Here's one way (though it feels this should work in one go with an apply, I can't get it).
In [11]: g = df.groupby(['A', 'B'])
In [12]: df1 = df.set_index(['A', 'B'])
The size groupby function is the one you want, we have to match it to the 'A' and 'B' as the index:
In [13]: df1['D'] = g.size() # unfortunately this doesn't play nice with as_index=False
# Same would work with g['C'].sum()
In [14]: df1.reset_index()
Out[14]:
A B C D
0 1 5 1 2
1 1 5 1 2
2 1 6 1 1
3 1 7 1 1
4 2 5 1 1
5 2 6 1 2
6 2 6 1 2
7 3 7 1 2
8 3 7 1 2
9 4 6 1 1
10 4 7 1 2
11 4 7 1 2
You could also do a one liner using transform applied to the groupby:
df['D'] = df.groupby(['A','B'])['C'].transform('sum')

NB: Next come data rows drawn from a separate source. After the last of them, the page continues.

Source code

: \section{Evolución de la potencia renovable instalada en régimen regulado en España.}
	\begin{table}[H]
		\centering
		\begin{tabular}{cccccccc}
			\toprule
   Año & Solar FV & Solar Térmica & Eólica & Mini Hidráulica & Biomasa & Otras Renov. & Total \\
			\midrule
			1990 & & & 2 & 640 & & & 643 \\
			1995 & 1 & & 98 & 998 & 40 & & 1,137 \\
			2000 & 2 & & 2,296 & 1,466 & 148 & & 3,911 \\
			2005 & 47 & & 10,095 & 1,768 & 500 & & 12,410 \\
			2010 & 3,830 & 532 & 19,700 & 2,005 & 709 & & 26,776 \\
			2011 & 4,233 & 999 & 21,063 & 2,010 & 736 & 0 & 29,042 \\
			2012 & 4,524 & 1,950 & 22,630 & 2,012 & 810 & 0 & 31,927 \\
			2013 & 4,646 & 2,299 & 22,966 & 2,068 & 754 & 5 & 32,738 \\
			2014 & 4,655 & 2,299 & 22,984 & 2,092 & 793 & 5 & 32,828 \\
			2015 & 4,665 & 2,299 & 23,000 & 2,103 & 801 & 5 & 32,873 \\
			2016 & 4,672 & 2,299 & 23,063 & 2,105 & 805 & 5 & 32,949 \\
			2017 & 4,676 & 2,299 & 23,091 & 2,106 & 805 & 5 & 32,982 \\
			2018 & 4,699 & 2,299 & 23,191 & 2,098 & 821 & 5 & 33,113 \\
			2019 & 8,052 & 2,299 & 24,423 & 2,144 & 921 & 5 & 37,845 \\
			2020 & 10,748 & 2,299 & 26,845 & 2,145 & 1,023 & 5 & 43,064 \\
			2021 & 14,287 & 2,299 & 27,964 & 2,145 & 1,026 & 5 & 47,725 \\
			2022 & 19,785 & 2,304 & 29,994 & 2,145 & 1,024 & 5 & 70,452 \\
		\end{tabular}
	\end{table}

You could also do a one liner using merge as follows:
df = df.merge(pd.DataFrame({'D':df.groupby(['A', 'B'])['C'].size()}), left_on=['A', 'B'], right_index=True)
you can use this method :
columns = ['col1','col2',...]
df.groupby('col')[columns].sum()
if you want you can also use .sort_values(by = 'colx', ascending = True/False) after .sum() to sort the final output by a specific column (colx) and in an ascending or descending order.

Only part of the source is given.